Thursday, June 7, 2012

Fingers, Beware!

What was the one thing my boss says before I go rafting? "Don't hurt your fingers!". Of course, she means make sure you can still play piano and organ when you return.
What were some of the trials I put my body through? Mostly skin deep: cuts, bruises, heel blisters, sunburn, rashes, and dryness (wash your hands multiple times a day in bleach treated water). I ingested my more than fair share of bleach treated water, too. My insides must be white!
And I wasn't sick. That was the good news.
Redwall Cavern GCNP

For 18 days, I was admonished to hold on and keep away from the oars, especially in the rapids. I did a great job of it, but early on (day 8) I got smacked by an oar--on my left little finger. Ouch! Hard to imagine that it happened so fast and with such force; I was holding onto a strap that was around the seat behind me which was covered with a Paco Pad, watching churning water in front of us, when the oar suddenly had no water resistance and threw the rower and oar forward and he and it landed right on the tip of my finger.
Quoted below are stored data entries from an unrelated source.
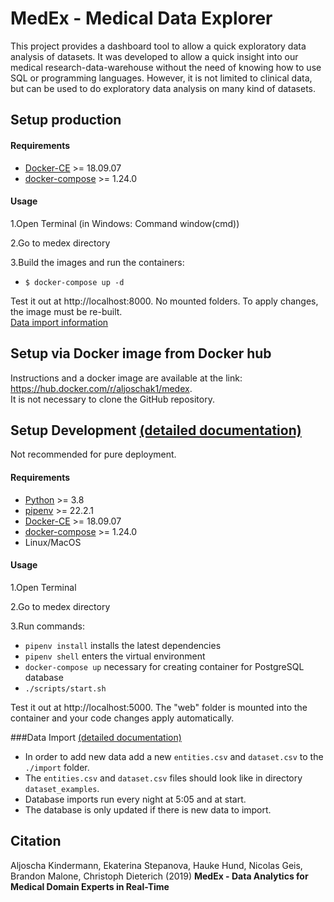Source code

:# MedEx - Medical Data Explorer
This project provides a dashboard tool to allow a quick exploratory data analysis of datasets.
It was developed to allow a quick insight into our medical research-data-warehouse without the need of knowing how to use SQL or programming languages. 
However, it is not limited to clinical data, but can be used to do exploratory data analysis on many kind of datasets. 

## Setup production ###

#### Requirements ####
* [Docker-CE](https://docs.docker.com/install/) >= 18.09.07
* [docker-compose](https://docs.docker.com/compose/overview/) >= 1.24.0

#### Usage ####
1.Open Terminal (in Windows: Command window(cmd))

2.Go to medex directory

3.Build the images and run the containers:
* `$ docker-compose up -d`

Test it out at http://localhost:8000. No mounted folders. To apply changes, the image must be re-built. <br>
[Data import information](#Data-import)

## Setup via Docker image from Docker hub ##
Instructions and a docker image are available at the link: https://hub.docker.com/r/aljoschak1/medex. <br>
It is not necessary to clone the GitHub repository.

## Setup Development [(detailed documentation)](https://github.com/dieterich-lab/medex/tree/master/documentation) ## 
Not recommended for pure deployment.

#### Requirements ####
* [Python](https://www.python.org/) >= 3.8
* [pipenv](https://docs.pipenv.org/en/latest/) >= 22.2.1
* [Docker-CE](https://docs.docker.com/install/) >= 18.09.07
* [docker-compose](https://docs.docker.com/compose/overview/) >= 1.24.0
* Linux/MacOS

#### Usage ####
1.Open Terminal 

2.Go to medex directory

3.Run commands:
* `pipenv install` installs the latest dependencies
* `pipenv shell` enters the virtual environment
* `docker-compose up` necessary for creating container for PostgreSQL database
* `./scripts/start.sh`

Test it out at http://localhost:5000. The "web" folder is mounted into the container and your code changes apply automatically.

###Data Import [(detailed documentation)](https://github.com/dieterich-lab/medex/tree/master/dataset_examples/Data_import.md)
* In order to add new data add a new `entities.csv` and `dataset.csv` to the `./import` folder.
* The `entities.csv` and `dataset.csv` files should look like in directory `dataset_examples`.
* Database imports run every night at 5:05 and at start.
* The database is only updated if there is new data to import.

## Citation ##

Aljoscha Kindermann, Ekaterina Stepanova, Hauke Hund, Nicolas Geis, Brandon Malone, Christoph Dieterich (2019) 
**MedEx - Data Analytics for Medical Domain Experts in Real-Time**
As far as I know, that was the only injury of all 16 of us, besides the aforementioned skin abrasions.
This could be the last time I had ten functioning fingers.

It hurt, it swelled up, turned red, and ... It suddenly looked, in shape, like it matched my right pinky. My right pinky has, for years, been deteriorating from Heberden's Nodes.  Click here for some scary pictures. Scary especially for me because my hands don't look that bad yet, (do they?) but they look like my grandmother's hands.
My Grandmother's Hands

For days I looked at my left pinky injury, which didn't hurt much, but looked odd. It certainly wasn't an injury for which to be airlifted out of the canyon. A bad bruise, to be sure.
It wasn't until I had been home for five days, I played organ in church on Sunday, knitted my way across the state of Arizona, and otherwise returned to normal life, that I looked at it one evening and thought it really looked the same as it did three weeks prior. Shouldn't it have improved? Was it always going to be crooked, red and tender? (Tenderness most noticeable when playing music. Banging it on a keyboard.)
The next day I was in the doctor's office, he was moving it around, ordered x-rays, and there it was: a broken bone. To be specific, the tendon on the back of the finger was still attached to a tiny bone fragment that had come off of the distal phalanx. The bad news was that it would never get better on its own, and the really bad news was I have to keep my finger in a splint for 8 weeks. Being a three week old injury doesn't make it any better, so now I'm trying to soldier on with eight and a half fingers. My right pinky isn't 100% and my left pinky is 0%. I'm going to continue to play, cheating the notes in the bass (lucky that I can use pedals to bolster the lower notes), and it seems I should be able to knit.
The splint is clumsy, and gets in the way of needles and writing (I'm left-handed) and tonight it started aching so that I stopped knitting! On a ten point scale, it has to be an eight if I have to put down my knitting.
Recovering
 And I have a whole pair of socks to knit in one week. Rut-roh!
PS:  I discovered last night I have to keep my hand above my heart or it throbs and it wakes me up.  Maybe I can knit lying down!?!  Worth a try!

2 comments:

  1. OUCH!!! We will come over tonight and cheer you up. Not knitting is not an option.

    ReplyDelete
  2. I'm so sorry you came back with an injury. Isn't it that every time someone warns you to not to get hurt something bad happens? Is it one of Murphy's law? Or maybe it just appears to be that way.
    Once I was cutting some food in the kitchen when grandpa entered, he said:"watch out with that knife you will cut yourself". I replied:"why would I cut myself!". You can guess what happened the very next moment.
    I wish you a fast and painless recovery!